Benfica-Fenerbahçe karşılaşmasını Benfica tribününden izleyen 13 Türk, Benfica ikinci golü atıp öne geçince ne hissetti?
Benfica tribünlerindeki Fenerbahçe kümelerinden biri. Biz de kale arkasında böyle bir küme oluşturduk.
Vodafone Türkiye’den geçen pazartesi gelen “Schengen vizeniz var mı?” sorusunun ardından çarşamba kendimi, 13 Türk’le takımım Fenerbahçe’nin tarihindeki en önemli maçını, Benfica’yla yarı final rövanş karşılaşmasını izlemek üzere Lizbon yolunda buldum.
Üyeleri gazeteciliğin farklı alanlarında faaliyet gösteren grubumuzla, perşembe önce mini bir Lizbon turu yaptık. Portekiz’in yüzlerce yıl boyunca Güney Amerika’dan Hindistan’a, dünyaya açılan kapısı Ticaret Meydanı, sarı lacivert Fenerbahçe taraftarlarının işgali altındaydı. Bira su gibi akıyor, sokak çalgıcıları öğrendikleri Fenerbahçe marşlarını, -Galatasaray’ı da hedef alanlar da dahil- peşi sıra söyleyerek, ceplerini dolduruyor; yabancılarsa günün en önemli turistik etkinliğine tanıklık ediyordu. Seyyar satıcılar, “Moussa Sow” diye bağırarak peşimizden koşturuyor, parmaklarıyla gönüllerinden kaç koparsa, skor işaretleri yapıyordu.
Polis eşliğinde girdik
Saat 17’de atkılarımızı, formalarımızı kuşanıp Benfica stadyumu Estadio du Luz’un yani ‘Işık Stadyumu’nun yolunu tuttuk. 20.05’te başlayacak maç öncesinde, sözde statın hemen yanındaki AVM’de oturup biralarımızı içip öyle gireceğiz. Ancak indiğimiz otobüs durağında çevremizi saran polis adım attırmadı. Kelime anlamı ‘yakışır’ olan Benfica’nın taraftarlarıyla dolu AVM’ye girmenin tehlikeli olduğunu söyleyen polis, 13 Türk’ü ‘koruma altına almak için’ takviye istedi. Sağımızdan solumuzdan geçen rakip taraftarlarsa, üzerimize düşük yoğunluklu tezahürat bombaları yağdırıyordu.

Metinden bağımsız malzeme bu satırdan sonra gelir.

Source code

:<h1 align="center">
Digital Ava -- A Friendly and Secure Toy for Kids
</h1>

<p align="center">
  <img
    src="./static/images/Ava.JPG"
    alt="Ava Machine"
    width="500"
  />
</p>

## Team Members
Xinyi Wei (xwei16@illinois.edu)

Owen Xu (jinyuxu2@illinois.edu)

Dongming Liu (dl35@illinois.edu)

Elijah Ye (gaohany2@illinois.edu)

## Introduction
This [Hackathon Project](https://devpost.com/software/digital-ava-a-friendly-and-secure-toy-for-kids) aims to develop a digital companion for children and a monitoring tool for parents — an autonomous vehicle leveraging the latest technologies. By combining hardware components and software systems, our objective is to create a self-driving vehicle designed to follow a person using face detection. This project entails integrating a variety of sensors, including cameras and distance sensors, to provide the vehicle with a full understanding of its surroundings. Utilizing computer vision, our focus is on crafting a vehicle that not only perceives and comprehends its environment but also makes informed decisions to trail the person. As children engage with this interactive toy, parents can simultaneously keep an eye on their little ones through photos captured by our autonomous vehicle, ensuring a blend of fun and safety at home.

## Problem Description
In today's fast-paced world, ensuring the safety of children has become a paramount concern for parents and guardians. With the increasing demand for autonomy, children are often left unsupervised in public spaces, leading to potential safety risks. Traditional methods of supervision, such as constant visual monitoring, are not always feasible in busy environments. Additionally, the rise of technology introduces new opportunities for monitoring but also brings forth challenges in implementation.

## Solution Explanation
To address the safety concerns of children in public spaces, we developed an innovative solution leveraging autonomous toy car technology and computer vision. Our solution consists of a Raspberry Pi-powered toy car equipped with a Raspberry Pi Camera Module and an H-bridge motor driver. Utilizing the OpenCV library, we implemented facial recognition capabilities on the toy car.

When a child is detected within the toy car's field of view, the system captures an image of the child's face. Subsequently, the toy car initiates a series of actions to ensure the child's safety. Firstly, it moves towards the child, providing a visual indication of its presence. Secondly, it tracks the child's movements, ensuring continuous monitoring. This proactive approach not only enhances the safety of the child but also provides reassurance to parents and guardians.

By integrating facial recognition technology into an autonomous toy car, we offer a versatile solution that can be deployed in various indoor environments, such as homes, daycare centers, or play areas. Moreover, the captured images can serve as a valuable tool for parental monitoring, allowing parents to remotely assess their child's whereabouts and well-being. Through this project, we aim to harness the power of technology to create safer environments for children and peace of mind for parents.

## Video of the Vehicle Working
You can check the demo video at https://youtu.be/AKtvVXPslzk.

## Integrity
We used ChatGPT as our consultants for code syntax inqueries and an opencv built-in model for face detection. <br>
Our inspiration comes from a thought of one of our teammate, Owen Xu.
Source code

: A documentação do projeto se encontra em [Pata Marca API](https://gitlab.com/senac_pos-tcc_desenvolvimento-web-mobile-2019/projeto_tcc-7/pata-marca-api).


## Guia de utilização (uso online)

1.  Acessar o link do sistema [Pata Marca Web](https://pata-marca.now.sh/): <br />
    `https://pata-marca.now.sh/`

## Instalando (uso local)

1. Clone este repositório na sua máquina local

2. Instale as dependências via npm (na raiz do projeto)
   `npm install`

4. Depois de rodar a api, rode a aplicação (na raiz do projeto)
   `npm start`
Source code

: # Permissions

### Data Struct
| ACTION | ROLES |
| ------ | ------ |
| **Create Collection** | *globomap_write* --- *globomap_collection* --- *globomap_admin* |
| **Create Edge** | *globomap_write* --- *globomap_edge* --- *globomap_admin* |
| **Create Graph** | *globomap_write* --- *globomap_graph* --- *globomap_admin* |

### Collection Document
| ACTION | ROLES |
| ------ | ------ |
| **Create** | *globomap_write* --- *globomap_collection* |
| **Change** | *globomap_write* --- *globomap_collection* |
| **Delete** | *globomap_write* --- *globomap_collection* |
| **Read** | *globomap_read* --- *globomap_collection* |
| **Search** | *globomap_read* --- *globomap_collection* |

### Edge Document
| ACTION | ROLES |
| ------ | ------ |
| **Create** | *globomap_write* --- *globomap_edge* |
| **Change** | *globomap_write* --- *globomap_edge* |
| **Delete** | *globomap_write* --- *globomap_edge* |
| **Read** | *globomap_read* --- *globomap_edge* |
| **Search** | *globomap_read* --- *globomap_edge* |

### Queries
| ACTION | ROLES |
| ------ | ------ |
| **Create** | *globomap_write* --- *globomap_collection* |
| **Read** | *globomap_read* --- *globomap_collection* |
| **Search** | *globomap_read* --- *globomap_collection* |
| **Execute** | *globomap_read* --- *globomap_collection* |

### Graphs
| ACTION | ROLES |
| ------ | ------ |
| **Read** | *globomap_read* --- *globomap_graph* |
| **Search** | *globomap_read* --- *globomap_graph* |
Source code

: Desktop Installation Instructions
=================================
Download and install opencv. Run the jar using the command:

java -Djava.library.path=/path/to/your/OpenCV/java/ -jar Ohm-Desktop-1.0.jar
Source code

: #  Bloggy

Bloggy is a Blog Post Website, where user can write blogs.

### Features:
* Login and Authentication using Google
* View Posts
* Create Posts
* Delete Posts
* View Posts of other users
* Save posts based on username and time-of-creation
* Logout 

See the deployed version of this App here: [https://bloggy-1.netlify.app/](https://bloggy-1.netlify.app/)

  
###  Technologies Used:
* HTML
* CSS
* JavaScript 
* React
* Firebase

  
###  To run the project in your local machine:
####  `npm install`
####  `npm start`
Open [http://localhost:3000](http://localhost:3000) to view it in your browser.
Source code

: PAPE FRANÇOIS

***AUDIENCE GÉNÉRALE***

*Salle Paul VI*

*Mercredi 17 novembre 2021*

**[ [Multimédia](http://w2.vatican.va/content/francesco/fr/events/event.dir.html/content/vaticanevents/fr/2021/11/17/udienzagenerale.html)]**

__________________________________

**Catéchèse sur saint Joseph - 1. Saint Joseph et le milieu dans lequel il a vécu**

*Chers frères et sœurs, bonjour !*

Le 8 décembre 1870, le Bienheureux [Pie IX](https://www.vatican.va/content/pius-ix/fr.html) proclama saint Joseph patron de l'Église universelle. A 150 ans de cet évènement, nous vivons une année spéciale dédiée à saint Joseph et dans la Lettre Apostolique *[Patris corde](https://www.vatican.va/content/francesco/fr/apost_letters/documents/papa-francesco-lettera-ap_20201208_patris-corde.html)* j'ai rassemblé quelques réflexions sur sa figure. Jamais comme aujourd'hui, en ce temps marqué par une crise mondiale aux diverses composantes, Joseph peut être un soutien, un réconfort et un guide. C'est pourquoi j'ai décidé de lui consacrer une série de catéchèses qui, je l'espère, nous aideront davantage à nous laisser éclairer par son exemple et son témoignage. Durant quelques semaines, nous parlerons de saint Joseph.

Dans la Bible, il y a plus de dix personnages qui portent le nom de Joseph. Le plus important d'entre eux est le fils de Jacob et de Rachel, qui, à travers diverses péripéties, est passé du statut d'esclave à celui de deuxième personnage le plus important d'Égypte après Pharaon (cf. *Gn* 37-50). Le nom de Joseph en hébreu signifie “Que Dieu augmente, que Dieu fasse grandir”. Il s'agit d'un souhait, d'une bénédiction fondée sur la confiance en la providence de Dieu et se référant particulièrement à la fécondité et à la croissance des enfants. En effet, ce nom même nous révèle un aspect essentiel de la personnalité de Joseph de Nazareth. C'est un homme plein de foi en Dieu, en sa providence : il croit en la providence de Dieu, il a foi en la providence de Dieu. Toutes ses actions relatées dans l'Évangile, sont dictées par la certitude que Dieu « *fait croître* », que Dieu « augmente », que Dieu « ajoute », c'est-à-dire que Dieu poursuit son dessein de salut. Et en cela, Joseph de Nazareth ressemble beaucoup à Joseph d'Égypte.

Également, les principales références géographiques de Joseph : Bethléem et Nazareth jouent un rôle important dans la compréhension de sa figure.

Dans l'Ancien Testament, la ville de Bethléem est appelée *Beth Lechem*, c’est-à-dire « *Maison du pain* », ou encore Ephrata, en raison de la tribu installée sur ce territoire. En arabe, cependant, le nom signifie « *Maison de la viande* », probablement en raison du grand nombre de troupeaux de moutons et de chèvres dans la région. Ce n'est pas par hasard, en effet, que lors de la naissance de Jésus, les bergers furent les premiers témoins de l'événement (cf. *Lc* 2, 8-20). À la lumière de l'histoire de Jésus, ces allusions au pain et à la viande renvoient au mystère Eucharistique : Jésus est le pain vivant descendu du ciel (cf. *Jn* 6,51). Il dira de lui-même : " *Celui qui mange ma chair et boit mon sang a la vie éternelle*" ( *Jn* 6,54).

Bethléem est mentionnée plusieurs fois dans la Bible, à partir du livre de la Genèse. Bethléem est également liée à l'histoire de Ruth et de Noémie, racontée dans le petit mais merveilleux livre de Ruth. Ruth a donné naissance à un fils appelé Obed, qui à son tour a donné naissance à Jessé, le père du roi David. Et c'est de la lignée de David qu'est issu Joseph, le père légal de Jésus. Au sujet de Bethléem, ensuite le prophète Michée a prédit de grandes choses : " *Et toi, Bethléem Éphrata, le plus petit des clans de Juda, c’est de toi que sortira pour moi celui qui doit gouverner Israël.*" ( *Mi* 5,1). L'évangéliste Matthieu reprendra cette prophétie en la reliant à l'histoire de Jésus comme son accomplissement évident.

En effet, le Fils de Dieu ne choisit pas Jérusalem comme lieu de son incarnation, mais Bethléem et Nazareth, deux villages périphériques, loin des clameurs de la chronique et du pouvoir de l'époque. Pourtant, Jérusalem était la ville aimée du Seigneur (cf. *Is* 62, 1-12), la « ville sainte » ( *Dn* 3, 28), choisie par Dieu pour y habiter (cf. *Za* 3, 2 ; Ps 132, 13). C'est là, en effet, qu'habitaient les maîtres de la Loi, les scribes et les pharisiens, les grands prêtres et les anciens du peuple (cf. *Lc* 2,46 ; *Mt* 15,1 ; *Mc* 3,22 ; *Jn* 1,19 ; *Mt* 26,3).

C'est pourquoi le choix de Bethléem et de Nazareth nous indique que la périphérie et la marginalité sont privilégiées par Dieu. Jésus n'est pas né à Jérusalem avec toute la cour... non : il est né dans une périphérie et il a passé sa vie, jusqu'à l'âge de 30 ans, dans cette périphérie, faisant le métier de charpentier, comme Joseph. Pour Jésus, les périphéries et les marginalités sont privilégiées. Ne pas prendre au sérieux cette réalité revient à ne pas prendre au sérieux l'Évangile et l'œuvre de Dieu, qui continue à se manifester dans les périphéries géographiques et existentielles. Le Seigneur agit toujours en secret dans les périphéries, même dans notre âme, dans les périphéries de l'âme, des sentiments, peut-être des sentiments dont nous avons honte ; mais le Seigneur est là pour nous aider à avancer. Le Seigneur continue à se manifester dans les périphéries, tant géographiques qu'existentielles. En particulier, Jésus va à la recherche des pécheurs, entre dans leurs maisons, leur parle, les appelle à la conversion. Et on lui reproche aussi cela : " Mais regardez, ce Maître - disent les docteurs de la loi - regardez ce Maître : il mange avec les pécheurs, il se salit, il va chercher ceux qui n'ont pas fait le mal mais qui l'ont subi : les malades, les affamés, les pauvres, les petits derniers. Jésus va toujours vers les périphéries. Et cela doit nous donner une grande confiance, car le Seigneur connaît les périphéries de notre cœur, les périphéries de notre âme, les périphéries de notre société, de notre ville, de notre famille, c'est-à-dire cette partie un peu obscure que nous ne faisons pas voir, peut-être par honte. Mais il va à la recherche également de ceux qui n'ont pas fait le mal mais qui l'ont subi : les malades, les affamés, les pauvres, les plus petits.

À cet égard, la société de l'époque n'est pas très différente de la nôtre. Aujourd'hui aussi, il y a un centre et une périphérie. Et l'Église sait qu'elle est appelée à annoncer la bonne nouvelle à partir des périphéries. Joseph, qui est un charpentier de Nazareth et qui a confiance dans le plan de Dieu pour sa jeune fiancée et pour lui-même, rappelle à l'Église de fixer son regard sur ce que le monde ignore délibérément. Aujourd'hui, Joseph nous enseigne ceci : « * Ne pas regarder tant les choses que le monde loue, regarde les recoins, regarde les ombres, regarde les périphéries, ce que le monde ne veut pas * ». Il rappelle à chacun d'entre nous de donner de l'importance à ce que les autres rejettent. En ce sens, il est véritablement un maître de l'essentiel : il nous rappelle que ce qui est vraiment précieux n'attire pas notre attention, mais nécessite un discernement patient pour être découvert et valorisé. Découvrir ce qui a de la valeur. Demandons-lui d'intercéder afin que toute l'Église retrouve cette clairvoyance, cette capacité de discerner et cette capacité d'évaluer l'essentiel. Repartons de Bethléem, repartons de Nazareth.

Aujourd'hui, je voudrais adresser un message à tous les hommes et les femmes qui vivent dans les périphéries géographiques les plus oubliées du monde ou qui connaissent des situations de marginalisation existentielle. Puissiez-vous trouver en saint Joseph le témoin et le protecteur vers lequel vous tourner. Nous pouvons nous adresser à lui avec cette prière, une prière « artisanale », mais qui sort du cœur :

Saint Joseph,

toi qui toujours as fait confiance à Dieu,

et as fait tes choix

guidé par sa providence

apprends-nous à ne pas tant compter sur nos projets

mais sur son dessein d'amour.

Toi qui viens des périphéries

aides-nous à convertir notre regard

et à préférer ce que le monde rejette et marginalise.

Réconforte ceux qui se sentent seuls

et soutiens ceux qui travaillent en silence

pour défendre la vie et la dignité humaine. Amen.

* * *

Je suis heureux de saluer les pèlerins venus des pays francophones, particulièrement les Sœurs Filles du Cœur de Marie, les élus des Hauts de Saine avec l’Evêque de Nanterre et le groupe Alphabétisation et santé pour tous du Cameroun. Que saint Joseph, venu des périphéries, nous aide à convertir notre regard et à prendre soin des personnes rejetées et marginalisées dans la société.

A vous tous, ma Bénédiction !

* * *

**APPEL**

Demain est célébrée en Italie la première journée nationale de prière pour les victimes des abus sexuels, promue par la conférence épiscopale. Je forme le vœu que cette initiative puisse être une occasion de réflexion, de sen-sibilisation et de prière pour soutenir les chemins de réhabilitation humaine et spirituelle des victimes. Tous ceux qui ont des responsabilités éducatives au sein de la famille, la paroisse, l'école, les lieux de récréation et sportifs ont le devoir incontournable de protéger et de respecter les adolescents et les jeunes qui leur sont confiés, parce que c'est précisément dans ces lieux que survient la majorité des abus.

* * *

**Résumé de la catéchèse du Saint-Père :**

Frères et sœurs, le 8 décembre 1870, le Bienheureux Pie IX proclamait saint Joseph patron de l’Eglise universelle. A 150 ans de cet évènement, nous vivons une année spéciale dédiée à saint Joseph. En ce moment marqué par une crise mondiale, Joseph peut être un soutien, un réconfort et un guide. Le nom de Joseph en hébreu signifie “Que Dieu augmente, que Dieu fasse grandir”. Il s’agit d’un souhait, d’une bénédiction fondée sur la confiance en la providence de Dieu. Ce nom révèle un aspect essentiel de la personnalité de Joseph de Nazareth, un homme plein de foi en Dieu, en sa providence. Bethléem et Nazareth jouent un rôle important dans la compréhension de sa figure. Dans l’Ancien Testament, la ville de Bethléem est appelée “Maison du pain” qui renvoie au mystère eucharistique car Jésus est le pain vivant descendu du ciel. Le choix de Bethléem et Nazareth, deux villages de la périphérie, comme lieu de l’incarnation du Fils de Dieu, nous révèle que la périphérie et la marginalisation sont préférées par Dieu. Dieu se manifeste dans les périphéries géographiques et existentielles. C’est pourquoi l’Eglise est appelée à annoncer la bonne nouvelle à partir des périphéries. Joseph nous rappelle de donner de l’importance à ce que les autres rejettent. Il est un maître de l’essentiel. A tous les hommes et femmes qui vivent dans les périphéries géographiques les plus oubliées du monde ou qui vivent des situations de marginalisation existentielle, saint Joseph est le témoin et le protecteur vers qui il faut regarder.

Takviye geldi; adam başına düşen bir polisle 500 metre ötedeki stadın yolunu tuttuk. 66 bin kapasiteli Işık Stadyumu, Fenerbahçe taraftarlarının kale arkası ve diğer tribünlerdeki Fenerbahçeli kümeler haricinde henüz boştu. 1.5 saatte tamamen doldu. Benfica tribünlerindeki sarı-lacivert kümeler, uzaktan kuşatma altındaki kalelere benziyordu. O küçük topluluklar Benfica tribün koreografisini de bozuyordu.
13 kişilik grubumuz da Benfica’nın ilk yarıda iki gol attığı kalenin arkasında böyle bir küme oluşturmuştu. Aslında tribünün ilgi odağıydık. Benfica taraftarları, gelip bizlerle hatıra fotoğrafı çektiriyordu. Ben aksiyonun göbeğinde olacağımı düşünerek taşıdığım GoPro Hero 3 kameramı, monopodla tezahürat yapan taraftarların arasına sokarak çekim yapıyordum.
LiZBON BÖYLE TARAFTAR GÖRMEDi
THY ve diğer havayolu şirketleri, geçen hafta salıdan itibaren sayısız ek seferle binlerce Fenerbahçe taraftarını Lizbon’a taşıdı. Geçen perşembe, kent merkezindeki tüm müzeler, dükkanlardan Türkçe yankılanıyordu. Benfica’nın ezeli rakipleri Porto ve Sporting Lisbon’un taraftarları, Fenerbahçe’yle destek verirken, yolda Türk olduğumuzu anlayan Benficalılar, yumruklarını kaldırıp “Ben-fi-ca” diye bağırıyordu.